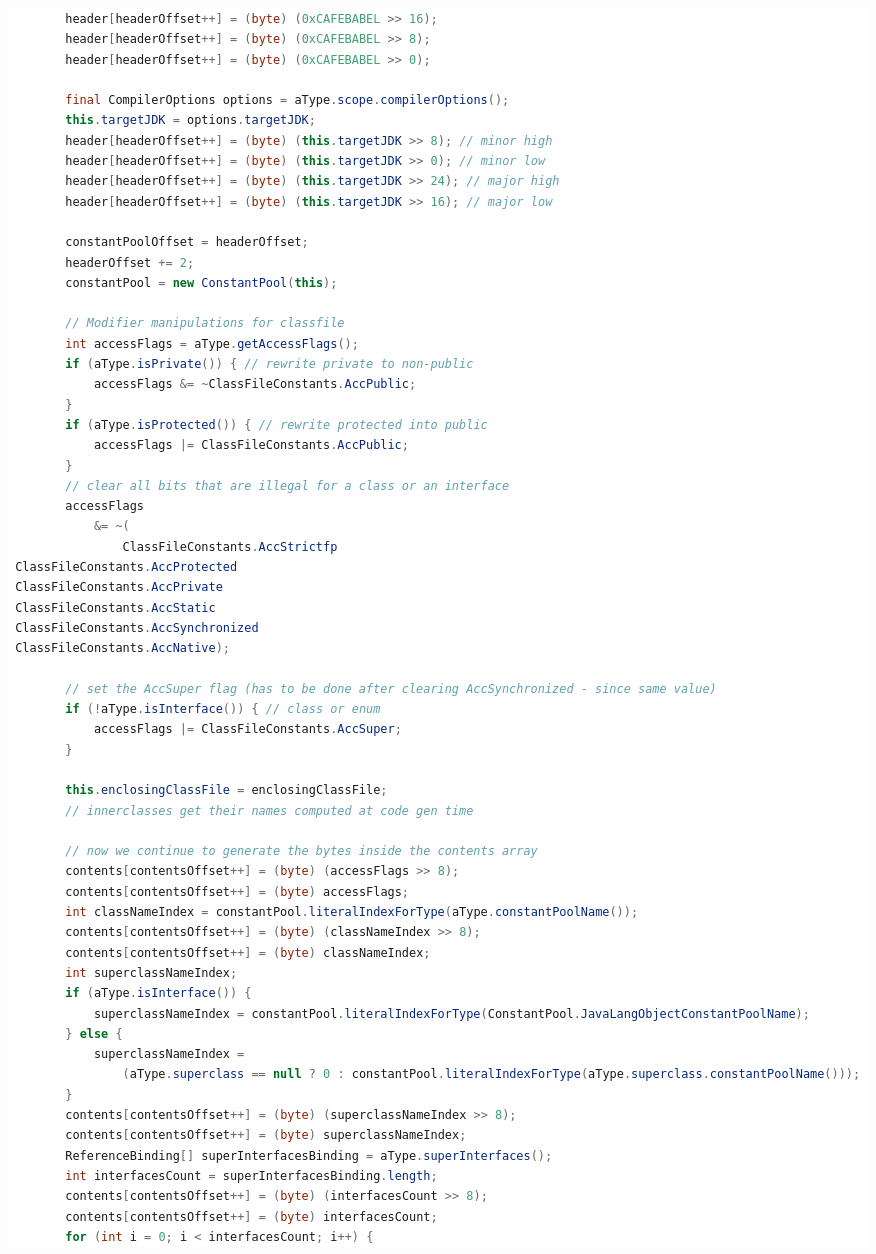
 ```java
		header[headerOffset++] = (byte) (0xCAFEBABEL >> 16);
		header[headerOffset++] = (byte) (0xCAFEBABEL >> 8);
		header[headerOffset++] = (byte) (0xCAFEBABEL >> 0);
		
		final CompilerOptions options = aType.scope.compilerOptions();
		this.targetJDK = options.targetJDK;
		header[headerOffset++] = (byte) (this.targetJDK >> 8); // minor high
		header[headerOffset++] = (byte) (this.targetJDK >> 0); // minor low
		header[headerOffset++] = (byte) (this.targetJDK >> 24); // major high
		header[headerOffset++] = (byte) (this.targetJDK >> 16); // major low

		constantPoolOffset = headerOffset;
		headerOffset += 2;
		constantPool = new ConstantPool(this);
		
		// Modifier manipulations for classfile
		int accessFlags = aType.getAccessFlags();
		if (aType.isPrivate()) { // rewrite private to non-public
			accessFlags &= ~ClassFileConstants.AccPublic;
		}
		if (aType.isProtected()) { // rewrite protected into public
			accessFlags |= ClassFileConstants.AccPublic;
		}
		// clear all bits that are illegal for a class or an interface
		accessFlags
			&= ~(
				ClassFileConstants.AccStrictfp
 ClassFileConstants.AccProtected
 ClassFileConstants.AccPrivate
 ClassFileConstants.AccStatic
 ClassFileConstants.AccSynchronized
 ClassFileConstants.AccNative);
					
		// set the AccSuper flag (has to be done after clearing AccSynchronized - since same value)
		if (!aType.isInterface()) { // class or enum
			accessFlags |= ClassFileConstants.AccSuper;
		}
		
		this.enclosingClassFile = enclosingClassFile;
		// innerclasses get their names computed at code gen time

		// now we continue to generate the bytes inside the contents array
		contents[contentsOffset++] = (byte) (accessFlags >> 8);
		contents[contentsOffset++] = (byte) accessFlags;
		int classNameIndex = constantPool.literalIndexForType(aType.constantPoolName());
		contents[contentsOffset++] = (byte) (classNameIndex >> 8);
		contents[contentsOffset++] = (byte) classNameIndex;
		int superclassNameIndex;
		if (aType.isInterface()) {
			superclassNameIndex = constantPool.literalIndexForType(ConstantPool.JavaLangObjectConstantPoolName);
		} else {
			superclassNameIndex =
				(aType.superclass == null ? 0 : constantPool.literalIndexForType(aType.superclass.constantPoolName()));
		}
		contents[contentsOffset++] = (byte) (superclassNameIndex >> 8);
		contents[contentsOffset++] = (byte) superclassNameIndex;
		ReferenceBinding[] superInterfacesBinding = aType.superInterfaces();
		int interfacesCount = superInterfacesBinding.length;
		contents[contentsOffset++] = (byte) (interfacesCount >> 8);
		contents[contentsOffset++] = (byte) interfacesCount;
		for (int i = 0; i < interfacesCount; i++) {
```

:: TASK DESCRIPTION ::
Only the lines that contain the string "contentsOffset" should be copied from the entries above.

:: EXPECTED ANSWER ::
		contents[contentsOffset++] = (byte) (accessFlags >> 8);
		contents[contentsOffset++] = (byte) accessFlags;
		contents[contentsOffset++] = (byte) (classNameIndex >> 8);
		contents[contentsOffset++] = (byte) classNameIndex;
		contents[contentsOffset++] = (byte) (superclassNameIndex >> 8);
		contents[contentsOffset++] = (byte) superclassNameIndex;
		contents[contentsOffset++] = (byte) (interfacesCount >> 8);
		contents[contentsOffset++] = (byte) interfacesCount;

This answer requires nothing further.